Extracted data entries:
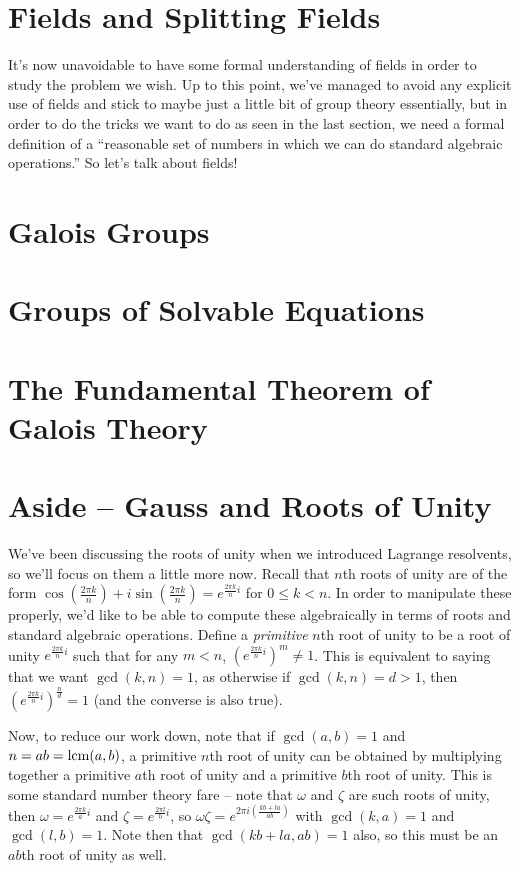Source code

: \documentclass[12pt]{scrartcl}
\begin{document}
\section{Fields and Splitting Fields}
It's now unavoidable to have some formal understanding of fields in order to study the problem we wish. Up to this point, we've managed to avoid any explicit use of fields and stick to maybe just a little bit of group theory essentially, but in order to do the tricks we want to do as seen in the last section, we need a formal definition of a ``reasonable set of numbers in which we can do standard algebraic operations.'' So let's talk about fields! 


\section{Galois Groups}


\section{Groups of Solvable Equations}



\section{The Fundamental Theorem of Galois Theory}

\section{Aside -- Gauss and Roots of Unity}
We've been discussing the roots of unity when we introduced Lagrange resolvents, so we'll focus on them a little more now. Recall that $n$th roots of unity are of the form $\cos\left(\frac{2\pi k} n \right) + i \sin \left( \frac{2\pi k} n \right) = e^{\frac{2\pi k}n i}$ for $0 \leq k < n$. In order to manipulate these properly, we'd like to be able to compute these algebraically in terms of roots and standard algebraic operations. Define a \textit{primitive} $n$th root of unity to be a root of unity $e^{\frac{2\pi k}n i}$ such that for any $m < n$, $(e^{\frac{2\pi k}n i})^m \neq 1$. This is equivalent to saying that we want $\gcd(k, n) = 1$, as otherwise if $\gcd(k, n) = d > 1$, then $(e^{\frac{2\pi k}n i})^{\frac n d} = 1$ (and the converse is also true). 

Now, to reduce our work down, note that if $\gcd(a, b) = 1$ and $n = ab = \operatorname*{lcm}(a, b)$, a primitive $n$th root of unity can be obtained by multiplying together a primitive $a$th root of unity and a primitive $b$th root of unity. This is some standard number theory fare -- note that $\omega$ and $\zeta$ are such roots of unity, then $\omega = e^{\frac{2\pi k}a i}$ and $\zeta = e^{\frac{2\pi l}b i}$, so $\omega \zeta = e^{2\pi i (\frac {kb + la}{ab})}$ with $\gcd(k, a) = 1$ and $\gcd(l, b) = 1$. Note then that $\gcd(kb + la, ab) = 1$ also, so this must be an $ab$th root of unity as well. 
\end{document}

YOUR TASK:
Exactly as written, repeat the lines from the beginning of the entries up to and including the line with "-- Gauss and", but not the pictures.

ANSWER:
Source code

: \documentclass[12pt]{scrartcl}
\begin{document}
\section{Fields and Splitting Fields}
It's now unavoidable to have some formal understanding of fields in order to study the problem we wish. Up to this point, we've managed to avoid any explicit use of fields and stick to maybe just a little bit of group theory essentially, but in order to do the tricks we want to do as seen in the last section, we need a formal definition of a ``reasonable set of numbers in which we can do standard algebraic operations.'' So let's talk about fields! 


\section{Galois Groups}


\section{Groups of Solvable Equations}



\section{The Fundamental Theorem of Galois Theory}

\section{Aside -- Gauss and Roots of Unity}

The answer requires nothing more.